BEGIN
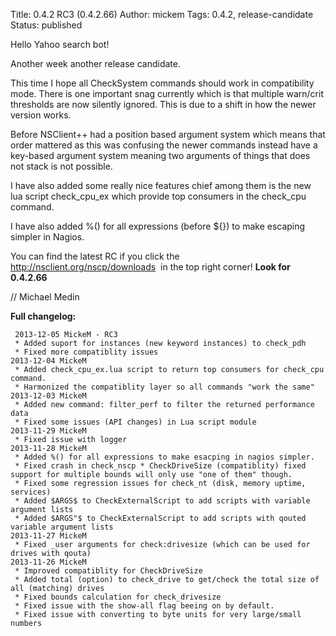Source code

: Title: 0.4.2 RC3 (0.4.2.66)
Author: mickem
Tags: 0.4.2, release-candidate
Status: published

Hello Yahoo search bot!

Another week another release candidate.

This time I hope all CheckSystem commands should work in compatibility
mode. There is one important snag currently which is that multiple
warn/crit thresholds are now silently ignored. This is due to a shift in
how the newer version works.

Before NSClient++ had a position based argument system which means that
order mattered as this was confusing the newer commands instead have a
key-based argument system meaning two arguments of things that does not
stack is not possible.

I have also added some really nice features chief among them is the new
lua script check\_cpu\_ex which provide top consumers in the check\_cpu
command.

I have also added %() for all expressions (before \${}) to make escaping
simpler in Nagios.

You can find the latest RC if you click the
<http://nsclient.org/nscp/downloads>  in the top right corner! **Look
for 0.4.2.66**

// Michael Medin

**Full changelog:**

     2013-12-05 MickeM - RC3
     * Added suport for instances (new keyword instances) to check_pdh
     * Fixed more compatiblity issues 
    2013-12-04 MickeM
     * Added check_cpu_ex.lua script to return top consumers for check_cpu command.
     * Harmonized the compatiblity layer so all commands "work the same" 
    2013-12-03 MickeM
     * Added new command: filter_perf to filter the returned performance data
     * Fixed some issues (API changes) in Lua script module 
    2013-11-29 MickeM
     * Fixed issue with logger 
    2013-11-28 MickeM
     * Added %() for all expressions to make esacping in nagios simpler.
     * Fixed crash in check_nscp * CheckDriveSize (compatiblity) fixed support for multiple bounds will only use "one of them" though.
     * Fixed some regression issues for check_nt (disk, memory uptime, services)
     * Added $ARGS$ to CheckExternalScript to add scripts with variable argument lists
     * Added $ARGS"$ to CheckExternalScript to add scripts with qouted variable argument lists 
    2013-11-27 MickeM
     * Fixed _user arguments for check:drivesize (which can be used for drives with qouta) 
    2013-11-26 MickeM
     * Improved compatiblity for CheckDriveSize
     * Added total (option) to check_drive to get/check the total size of all (matching) drives
     * Fixed bounds calculation for check_drivesize
     * Fixed issue with the show-all flag beeing on by default.
     * Fixed issue with converting to byte units for very large/small numbers
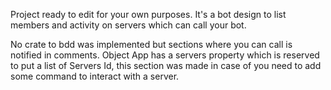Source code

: Project ready to edit for your own purposes.
It's a bot design to list members and activity on servers which can call your bot.

No crate to bdd was implemented but sections where you can call is notified in comments.
Object App has a servers property which is reserved to put a list of Servers Id, this section was made in case of you need to add some command to interact with a server.
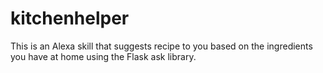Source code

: # kitchenhelper
This is an Alexa skill that suggests recipe to you based on the ingredients you have at home using the Flask ask library.
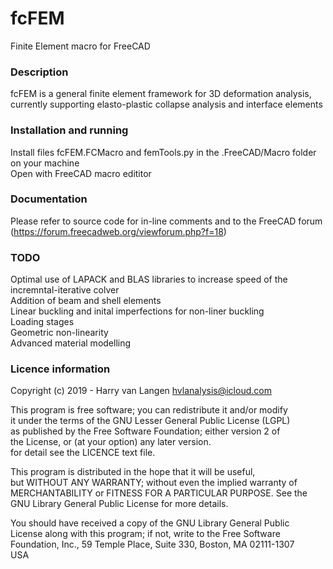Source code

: # fcFEM
Finite Element macro for FreeCAD

### Description
fcFEM is a general finite element framework for 3D deformation analysis, currently supporting elasto-plastic collapse analysis and interface elements

### Installation and running
Install files fcFEM.FCMacro and femTools.py in the .FreeCAD/Macro folder on your machine  
Open with FreeCAD macro edititor

### Documentation
Please refer to source code for in-line comments and to the FreeCAD forum (https://forum.freecadweb.org/viewforum.php?f=18)

### TODO
Optimal use of LAPACK and BLAS libraries to increase speed of the incremntal-iterative colver  
Addition of beam and shell elements  
Linear buckling and inital imperfections for non-liner buckling  
Loading stages  
Geometric non-linearity  
Advanced material modelling  

### Licence information
                                                                         
Copyright (c) 2019 - Harry van Langen <hvlanalysis@icloud.com>        
                                                                         
This program is free software; you can redistribute it and/or modify  
it under the terms of the GNU Lesser General Public License (LGPL)    
as published by the Free Software Foundation; either version 2 of     
the License, or (at your option) any later version.                   
for detail see the LICENCE text file.                                 
                                                                         
This program is distributed in the hope that it will be useful,       
but WITHOUT ANY WARRANTY; without even the implied warranty of        
MERCHANTABILITY or FITNESS FOR A PARTICULAR PURPOSE.  See the         
GNU Library General Public License for more details.                  
                                                                         
You should have received a copy of the GNU Library General Public     
License along with this program; if not, write to the Free Software   
Foundation, Inc., 59 Temple Place, Suite 330, Boston, MA  02111-1307  
USA                                                                   
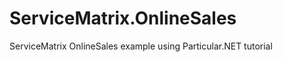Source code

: ServiceMatrix.OnlineSales
=========================

ServiceMatrix OnlineSales example using Particular.NET tutorial
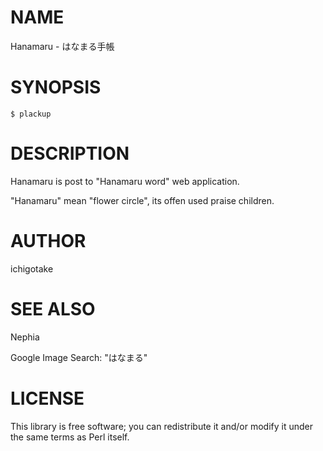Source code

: # NAME

Hanamaru - はなまる手帳

# SYNOPSIS

    $ plackup

# DESCRIPTION

Hanamaru is post to "Hanamaru word" web application.

"Hanamaru" mean "flower circle", its offen used praise children.

# AUTHOR

ichigotake

# SEE ALSO

Nephia

Google Image Search: "はなまる"

# LICENSE

This library is free software; you can redistribute it and/or modify
it under the same terms as Perl itself.
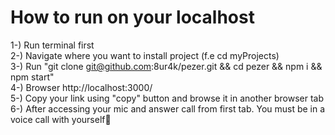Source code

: # How to run on your localhost

1-) Run terminal first<br>
2-) Navigate where you want to install project (f.e cd myProjects)<br>
3-) Run "git clone git@github.com:8ur4k/pezer.git && cd pezer && npm i && npm start"<br>
4-) Browser http://localhost:3000/<br>
5-) Copy your link using "copy" button and browse it in another browser tab<br>
6-) After accessing your mic and answer call from first tab. You must be in a voice call with yourself🎉<br>
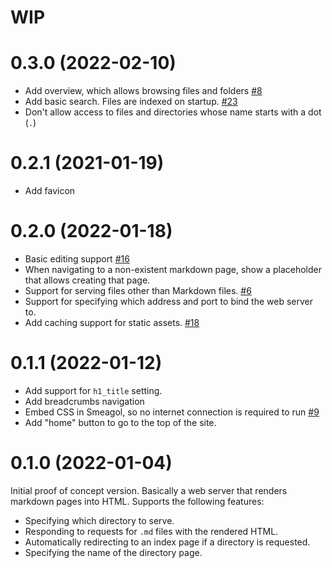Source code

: WIP
===

0.3.0 (2022-02-10)
=====

* Add overview, which allows browsing files and folders [#8](https://github.com/AustinWise/smeagol/issues/8)
* Add basic search. Files are indexed on startup. [#23](https://github.com/AustinWise/smeagol/issues/23)
* Don't allow access to files and directories whose name starts with a dot (`.`)

0.2.1 (2021-01-19)
=====

* Add favicon

0.2.0 (2022-01-18)
=====

* Basic editing support [#16](https://github.com/AustinWise/smeagol/issues/16)
* When navigating to a non-existent markdown page, show a placeholder that allows creating that page.
* Support for serving files other than Markdown files. [#6](https://github.com/AustinWise/smeagol/issues/6)
* Support for specifying which address and port to bind the web server to.
* Add caching support for static assets. [#18](https://github.com/AustinWise/smeagol/issues/18)

0.1.1 (2022-01-12)
=====

* Add support for `h1_title` setting.
* Add breadcrumbs navigation
* Embed CSS in Smeagol, so no internet connection is required to run [#9](https://github.com/AustinWise/smeagol/issues/9)
* Add "home" button to go to the top of the site.

0.1.0 (2022-01-04)
=====

Initial proof of concept version. Basically a web server that renders markdown
pages into HTML. Supports the following features:

* Specifying which directory to serve.
* Responding to requests for `.md` files with the rendered HTML.
* Automatically redirecting to an index page if a directory is requested.
* Specifying the name of the directory page.
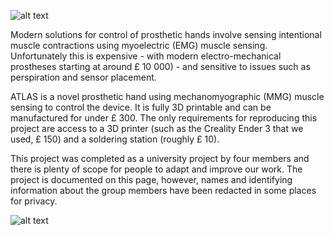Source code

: ![alt text](https://github.com/cj1917/ATLAS-Prosthesis/blob/master/Photos%20and%20assets/ATLAS%20LOGO.jpg)

Modern solutions for control of prosthetic hands involve sensing intentional muscle contractions using myoelectric (EMG) muscle sensing. Unfortunately this is expensive - with modern electro-mechanical prostheses starting at around £ 10 000) - and sensitive to issues such as perspiration and sensor placement.

ATLAS is a novel prosthetic hand using mechanomyographic (MMG) muscle sensing to control the device. It is fully 3D printable and can be manufactured for under £ 300. The only requirements for reproducing this project are access to a 3D printer (such as the Creality Ender 3 that we used, £ 150) and a soldering station (roughly £ 10).

This project was completed as a university project by four members and there is plenty of scope for people to adapt and improve our work. The project is documented on this page, however, names and identifying information about the group members have been redacted in some places for privacy.

![alt text](https://github.com/cj1917/ATLAS-Prosthesis/blob/master/Photos%20and%20assets/ATLAS_demonstration.jpg)
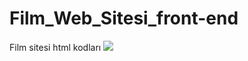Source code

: # Film_Web_Sitesi_front-end
Film sitesi html kodları
<img src="https://dosya.co/fmk9asfmxgqs/Hafza-Oyunu_Trim.gif.html" />
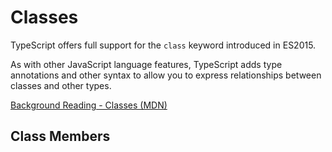 # Classes

TypeScript offers full support for the `class` keyword introduced in ES2015.

As with other JavaScript language features, TypeScript adds type annotations and other syntax to allow you to express relationships between classes and other types.

[Background Reading - Classes (MDN)](https://developer.mozilla.org/en-US/docs/Web/JavaScript/Reference/Classes)

## Class Members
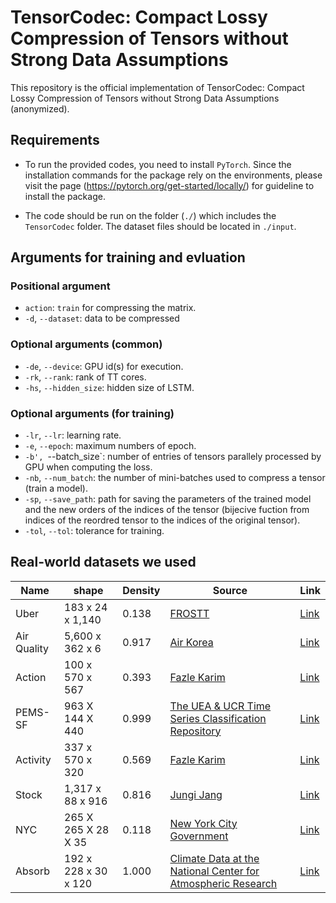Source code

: # TensorCodec: Compact Lossy Compression of Tensors without Strong Data Assumptions
This repository is the official implementation of TensorCodec: Compact Lossy Compression of Tensors without Strong Data Assumptions (anonymized).

## Requirements
* To run the provided codes, you need to install `PyTorch`. Since the installation commands for the package rely on the environments, please visit the page (https://pytorch.org/get-started/locally/) for guideline to install the package.

* The code should be run on the folder (`./`) which includes the `TensorCodec` folder. The dataset files should be located in `./input`.

## Arguments for training and evluation
### Positional argument
* `action`: `train` for compressing the matrix.
* `-d`, `--dataset`: data to be compressed

### Optional arguments (common)
* `-de`, `--device`: GPU id(s) for execution.
* `-rk`, `--rank`: rank of TT cores.
* `-hs`, `--hidden_size`: hidden size of LSTM.

### Optional arguments (for training)
* `-lr`, `--lr`: learning rate.
* `-e`, `--epoch`: maximum numbers of epoch.
* `-b', `--batch_size`: number of entries of tensors parallely processed by GPU when computing the loss.
* `-nb`, `--num_batch`: the number of mini-batches used to compress a tensor (train a model).
* `-sp`, `--save_path`: path for saving the parameters of the trained model and the new orders of the indices of the tensor (bijecive fuction from indices of the reordred tensor to the indices of the original tensor).
* `-tol`, `--tol`: tolerance for training.

## Real-world datasets we used

|Name|shape|Density|Source|Link|
|-|-|-|-|-|
|Uber|183 x 24 x 1,140|0.138|[FROSTT](http://frostt.io/)|[Link](https://drive.google.com/file/d/1kWIA55li_QnPKCjLCg8M_v-ddPcpv8Ba/view?usp=sharing)|
|Air Quality|5,600 x 362 x 6|0.917|[Air Korea](https://www.airkorea.or.kr/web/)|[Link](https://drive.google.com/file/d/1nXvlIikJGM5J9cSJhJdOwNI7iiUNNBae/view?usp=sharing)|
|Action|100 x 570 x 567|0.393|[Fazle Karim](https://github.com/titu1994/MLSTM-FCN)|[Link](https://drive.google.com/file/d/1Sjxn0Iwh6N91gPtXarAUCmAr--CiuTf7/view?usp=sharing)|
|PEMS-SF|963 X 144 X 440|0.999|[The UEA & UCR Time Series Classification Repository](http://www.timeseriesclassification.com)|[Link](https://drive.google.com/file/d/1pzWV8oLAQFbLS9lVEZz27gO-3Fr_qoR_/view?usp=sharing)|
|Activity|337 x 570 x 320|0.569|[Fazle Karim](https://github.com/titu1994/MLSTM-FCN)|[Link](https://drive.google.com/file/d/1NyaquNHCX7NfATsOb3561TXyGlNMR4A-/view?usp=sharing)|
|Stock|1,317 x 88 x 916|0.816|[Jungi Jang](https://github.com/jungijang/KoreaStockData)|[Link](https://drive.google.com/file/d/1GYrDjybptRGw6TXux2L68-RMJKwHhJBW/view?usp=sharing)|
|NYC|265 X 265 X 28 X 35|0.118|[New York City Government](https://www.nyc.gov/site/tlc/about/tlc-trip-record-data.page)|[Link](https://drive.google.com/file/d/1Fof0v0E1BUeCMvtL5uQalAPeDZk9_tge/view?usp=sharing)|
|Absorb|192 x 228 x 30 x 120|1.000|[Climate Data at the National Center for Atmospheric Research](https://www.earthsystemgrid.org)|[Link](https://drive.google.com/file/d/1bL7eBNeC-EBu4HlqVh2hTltS3eWDfuyB/view?usp=sharing)|
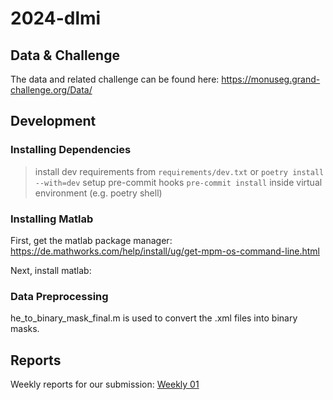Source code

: # 2024-dlmi

## Data & Challenge
The data and related challenge can be found here: https://monuseg.grand-challenge.org/Data/

## Development
### Installing Dependencies
> install dev requirements from `requirements/dev.txt` or `poetry install --with=dev`
> setup pre-commit hooks `pre-commit install` inside virtual environment (e.g. poetry shell)

### Installing Matlab
First, get the matlab package manager:
https://de.mathworks.com/help/install/ug/get-mpm-os-command-line.html

Next, install matlab:

### Data Preprocessing
he_to_binary_mask_final.m is used to convert the .xml files into binary masks.

## Reports
Weekly reports for our submission:
[Weekly 01](https://sharelatex.tu-darmstadt.de/project/6775a117ed56cbe567ccde5f)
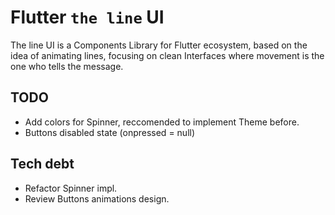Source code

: # Flutter `the line` UI

The line UI is a Components Library for Flutter ecosystem, based on the idea of animating lines, focusing on clean Interfaces where movement is the one who tells the message.

## TODO

- Add colors for Spinner, reccomended to implement Theme before.
- Buttons disabled state (onpressed = null)

## Tech debt

- Refactor Spinner impl. 
- Review Buttons animations design.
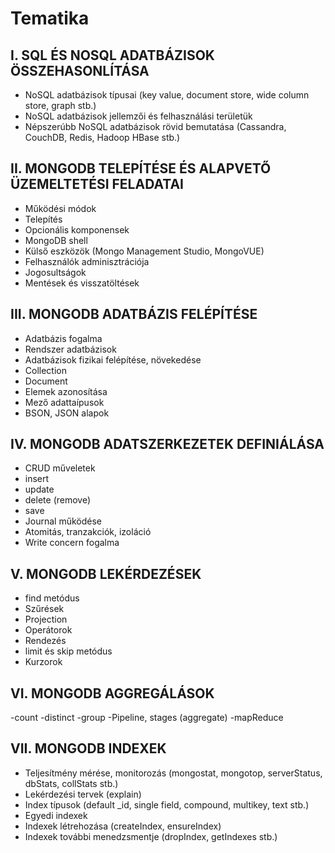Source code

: # Tematika

## I. SQL ÉS NOSQL ADATBÁZISOK ÖSSZEHASONLÍTÁSA
- NoSQL adatbázisok típusai (key value, document store, wide column store, graph stb.)
- NoSQL adatbázisok jellemzői és felhasználási területük
- Népszerúbb NoSQL adatbázisok rövid bemutatása (Cassandra, CouchDB, Redis, Hadoop HBase stb.)

## II. MONGODB TELEPÍTÉSE ÉS ALAPVETŐ ÜZEMELTETÉSI FELADATAI
- Működési módok
- Telepítés
- Opcionális komponensek
- MongoDB shell
- Külső eszközök (Mongo Management Studio, MongoVUE)
- Felhasználók adminisztrációja
- Jogosultságok
- Mentések és visszatöltések

## III. MONGODB ADATBÁZIS FELÉPÍTÉSE
- Adatbázis fogalma
- Rendszer adatbázisok
- Adatbázisok fizikai felépítése, növekedése
- Collection
- Document
- Elemek azonosítása
- Mező adattaípusok
- BSON, JSON alapok

## IV. MONGODB ADATSZERKEZETEK DEFINIÁLÁSA
- CRUD műveletek
- insert
- update
- delete (remove)
- save
- Journal működése
- Atomitás, tranzakciók, izoláció
- Write concern fogalma

## V. MONGODB LEKÉRDEZÉSEK
- find metódus
- Szűrések
- Projection
- Operátorok
- Rendezés
- limit és skip metódus
- Kurzorok

## VI. MONGODB AGGREGÁLÁSOK
-count
-distinct
-group
-Pipeline, stages (aggregate)
-mapReduce

## VII. MONGODB INDEXEK
- Teljesítmény mérése, monitorozás (mongostat, mongotop, serverStatus, dbStats, collStats stb.)
- Lekérdezési tervek (explain)
- Index típusok (default _id, single field, compound, multikey, text stb.)
- Egyedi indexek
- Indexek létrehozása (createIndex, ensureIndex)
- Indexek további menedzsmentje (dropIndex, getIndexes stb.)
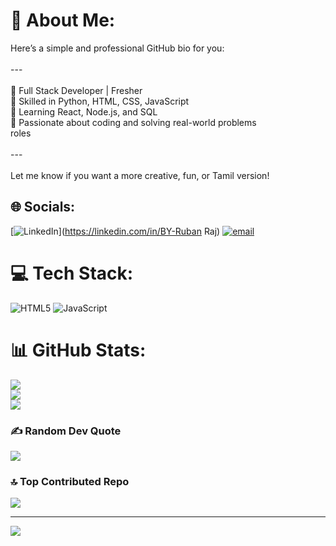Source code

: # 💫 About Me:
Here’s a simple and professional GitHub bio for you:<br><br>---<br><br>🌱 Full Stack Developer | Fresher  <br>🔹 Skilled in Python, HTML, CSS, JavaScript  <br>🔹 Learning React, Node.js, and SQL  <br>🔹 Passionate about coding and solving real-world problems  <br> roles<br><br>---<br><br>Let me know if you want a more creative, fun, or Tamil version!


## 🌐 Socials:
[![LinkedIn](https://img.shields.io/badge/LinkedIn-%230077B5.svg?logo=linkedin&logoColor=white)](https://linkedin.com/in/BY-Ruban Raj) [![email](https://img.shields.io/badge/Email-D14836?logo=gmail&logoColor=white)](mailto:rubanraj225@gmail.com) 

# 💻 Tech Stack:
![HTML5](https://img.shields.io/badge/html5-%23E34F26.svg?style=flat&logo=html5&logoColor=white) ![JavaScript](https://img.shields.io/badge/javascript-%23323330.svg?style=flat&logo=javascript&logoColor=%23F7DF1E)
# 📊 GitHub Stats:
![](https://github-readme-stats.vercel.app/api?username=ruban225&theme=onedark&hide_border=true&include_all_commits=false&count_private=false)<br/>
![](https://nirzak-streak-stats.vercel.app/?user=ruban225&theme=onedark&hide_border=true)<br/>
![](https://github-readme-stats.vercel.app/api/top-langs/?username=ruban225&theme=onedark&hide_border=true&include_all_commits=false&count_private=false&layout=compact)

### ✍️ Random Dev Quote
![](https://quotes-github-readme.vercel.app/api?type=horizontal&theme=radical)

### 🔝 Top Contributed Repo
![](https://github-contributor-stats.vercel.app/api?username=ruban225&limit=5&theme=dark&combine_all_yearly_contributions=true)

---
[![](https://visitcount.itsvg.in/api?id=ruban225&icon=0&color=0)](https://visitcount.itsvg.in)

<!-- Proudly created with GPRM ( https://gprm.itsvg.in ) -->
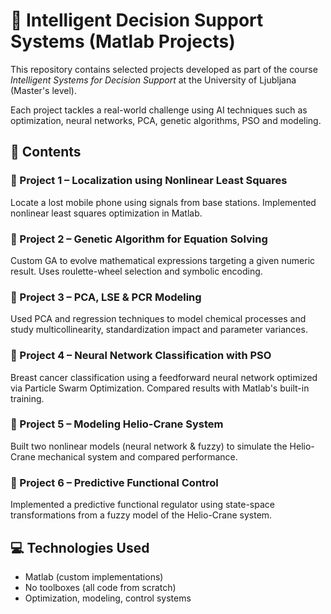 # 🧠 Intelligent Decision Support Systems (Matlab Projects)

This repository contains selected projects developed as part of the course *Intelligent Systems for Decision Support* at the University of Ljubljana (Master's level).

Each project tackles a real-world challenge using AI techniques such as optimization, neural networks, PCA, genetic algorithms, PSO and modeling.

## 📁 Contents

### 📍 Project 1 – Localization using Nonlinear Least Squares  
Locate a lost mobile phone using signals from base stations. Implemented nonlinear least squares optimization in Matlab.

### 📍 Project 2 – Genetic Algorithm for Equation Solving  
Custom GA to evolve mathematical expressions targeting a given numeric result. Uses roulette-wheel selection and symbolic encoding.

### 📍 Project 3 – PCA, LSE & PCR Modeling  
Used PCA and regression techniques to model chemical processes and study multicollinearity, standardization impact and parameter variances.

### 📍 Project 4 – Neural Network Classification with PSO  
Breast cancer classification using a feedforward neural network optimized via Particle Swarm Optimization. Compared results with Matlab's built-in training.

### 📍 Project 5 – Modeling Helio-Crane System  
Built two nonlinear models (neural network & fuzzy) to simulate the Helio-Crane mechanical system and compared performance.

### 📍 Project 6 – Predictive Functional Control  
Implemented a predictive functional regulator using state-space transformations from a fuzzy model of the Helio-Crane system.

## 💻 Technologies Used
- Matlab (custom implementations)
- No toolboxes (all code from scratch)
- Optimization, modeling, control systems

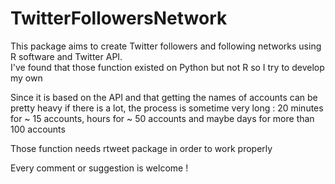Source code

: # TwitterFollowersNetwork

This package aims to create Twitter followers and following networks using R software and Twitter API.  
I've found that those function existed on Python but not R so I try to develop my own  

Since it is based on the API and that getting the names of accounts can be pretty heavy if there is a lot, the process is sometime very long : 20 minutes for ~ 15 accounts, hours for ~ 50 accounts and maybe days for more than 100 accounts  

Those function needs rtweet package in order to work properly  

Every comment or suggestion is welcome !
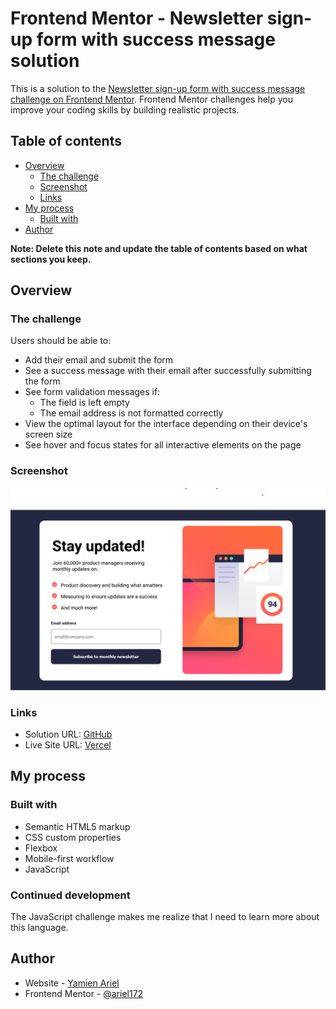 # Frontend Mentor - Newsletter sign-up form with success message solution

This is a solution to the [Newsletter sign-up form with success message challenge on Frontend Mentor](https://www.frontendmentor.io/challenges/newsletter-signup-form-with-success-message-3FC1AZbNrv). Frontend Mentor challenges help you improve your coding skills by building realistic projects. 

## Table of contents

- [Overview](#overview)
  - [The challenge](#the-challenge)
  - [Screenshot](#screenshot)
  - [Links](#links)
- [My process](#my-process)
  - [Built with](#built-with)
- [Author](#author)

**Note: Delete this note and update the table of contents based on what sections you keep.**

## Overview

### The challenge

Users should be able to:

- Add their email and submit the form
- See a success message with their email after successfully submitting the form
- See form validation messages if:
  - The field is left empty
  - The email address is not formatted correctly
- View the optimal layout for the interface depending on their device's screen size
- See hover and focus states for all interactive elements on the page

### Screenshot

![](./screenshot.png)

### Links

- Solution URL: [GitHub](https://github.com/ariel172/newsletter-e-mail-validation)
- Live Site URL: [Vercel](https://newsletter-e-mail-validation.vercel.app/)

## My process

### Built with

- Semantic HTML5 markup
- CSS custom properties
- Flexbox
- Mobile-first workflow
- JavaScript

### Continued development

The JavaScript challenge makes me realize that I need to learn more about this language. 

## Author

- Website - [Yamien Ariel](https://github.com/ariel172/)
- Frontend Mentor - [@ariel172](https://www.frontendmentor.io/profile/ariel172)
END
Your assignment
Only the lines above from the line with "### Documentation" to the line with "### Licence information", those two lines included, should be reproduced exactly.

Expected answer
### Documentation
Please refer to source code for in-line comments and to the FreeCAD forum (https://forum.freecadweb.org/viewforum.php?f=18)

### TODO
Optimal use of LAPACK and BLAS libraries to increase speed of the incremntal-iterative colver  
Addition of beam and shell elements  
Linear buckling and inital imperfections for non-liner buckling  
Loading stages  
Geometric non-linearity  
Advanced material modelling  

### Licence information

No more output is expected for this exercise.